Si l’histoire de la levure est aussi ancienne que celle de la vie, ce micro-organisme semble loin d’avoir livré tous ses secrets. La relation entre l’Homme et la levure s’inscrit dans une co-évolution millénaire : bien avant la compréhension scientifique de la fermentation, les sociétés humaines avaient déjà domestiqué ce champignon unicellulaire pour transformer les aliments.
Cellules de Saccharomyces cerevisiae observées au microscope.
Une récente étude a montré que les premiers Hommes fermentaient déjà leurs fruits à l’aide de levures il y a un million d’années. Son « histoire scientifique » démarre en 1680, lorsque le savant néerlandais Antoni van Leeuwenhoek observe pour la première fois des cellules de levure au microscope et les décrit. En 1857, Louis Pasteur découvre le principe de la fermentation et établit le rôle essentiel de la levure comme micro-organisme de la fermentation alcoolique. L’« histoire commerciale » de la levure, c’est-à-dire la culture de levure dans le seul but de la vendre, démarre quant à elle au XVIIIᵉ siècle. À cette époque, l’objectif était de maintenir en activité une colonie continue de levures pour le brassage de la bière.
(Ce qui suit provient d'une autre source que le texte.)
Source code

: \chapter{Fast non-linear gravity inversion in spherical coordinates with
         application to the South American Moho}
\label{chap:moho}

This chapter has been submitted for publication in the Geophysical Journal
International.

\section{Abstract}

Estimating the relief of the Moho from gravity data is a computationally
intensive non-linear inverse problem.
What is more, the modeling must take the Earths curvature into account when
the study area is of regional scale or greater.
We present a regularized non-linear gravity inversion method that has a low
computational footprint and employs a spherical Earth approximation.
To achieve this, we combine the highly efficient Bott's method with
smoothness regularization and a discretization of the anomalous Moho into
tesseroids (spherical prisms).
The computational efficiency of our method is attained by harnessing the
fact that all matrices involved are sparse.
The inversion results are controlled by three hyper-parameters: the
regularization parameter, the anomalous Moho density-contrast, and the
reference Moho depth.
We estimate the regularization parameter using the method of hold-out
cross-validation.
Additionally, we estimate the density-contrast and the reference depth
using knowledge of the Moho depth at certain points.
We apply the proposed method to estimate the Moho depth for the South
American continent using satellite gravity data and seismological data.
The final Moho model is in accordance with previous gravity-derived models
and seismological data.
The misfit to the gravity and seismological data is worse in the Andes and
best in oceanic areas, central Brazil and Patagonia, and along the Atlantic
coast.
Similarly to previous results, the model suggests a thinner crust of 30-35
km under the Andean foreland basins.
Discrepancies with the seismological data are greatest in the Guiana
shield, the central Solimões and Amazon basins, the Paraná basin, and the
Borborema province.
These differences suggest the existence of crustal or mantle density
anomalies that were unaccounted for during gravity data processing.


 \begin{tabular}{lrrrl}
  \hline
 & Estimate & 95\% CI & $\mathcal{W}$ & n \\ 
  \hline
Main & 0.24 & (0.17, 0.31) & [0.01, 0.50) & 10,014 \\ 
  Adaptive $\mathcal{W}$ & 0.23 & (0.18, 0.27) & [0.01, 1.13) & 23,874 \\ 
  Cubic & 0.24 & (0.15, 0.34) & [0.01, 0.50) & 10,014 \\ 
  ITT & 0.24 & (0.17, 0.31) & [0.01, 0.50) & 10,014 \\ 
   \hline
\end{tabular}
Dans les années 1780 et 1790, la levure compressée commença à se développer en Angleterre, en Allemagne et aux Pays-Bas. Au début du XXe siècle, grâce à l’amélioration des méthodes d’aération et à l’invention des centrifugeuses, une levure de culture pure a pu être produite, ouvrant la voie à son exploitation industrielle et aux applications qu’on lui connaît aujourd’hui.
Les levures sont des champignons microscopiques unicellulaires, aux cellules ovoïdes de quelques millièmes de millimètre de largeur. Elles sont utilisées depuis des milliers d’années dans la fermentation du pain, du vin et de la bière. Une levure possède un noyau cellulaire dans lequel se trouve son ADN sous forme de chromosomes, ce qui n’est pas le cas de la bactérie. La levure est un organisme vivant. Tout comme celles de l’homme, les cellules de levure sont vivantes et naturelles.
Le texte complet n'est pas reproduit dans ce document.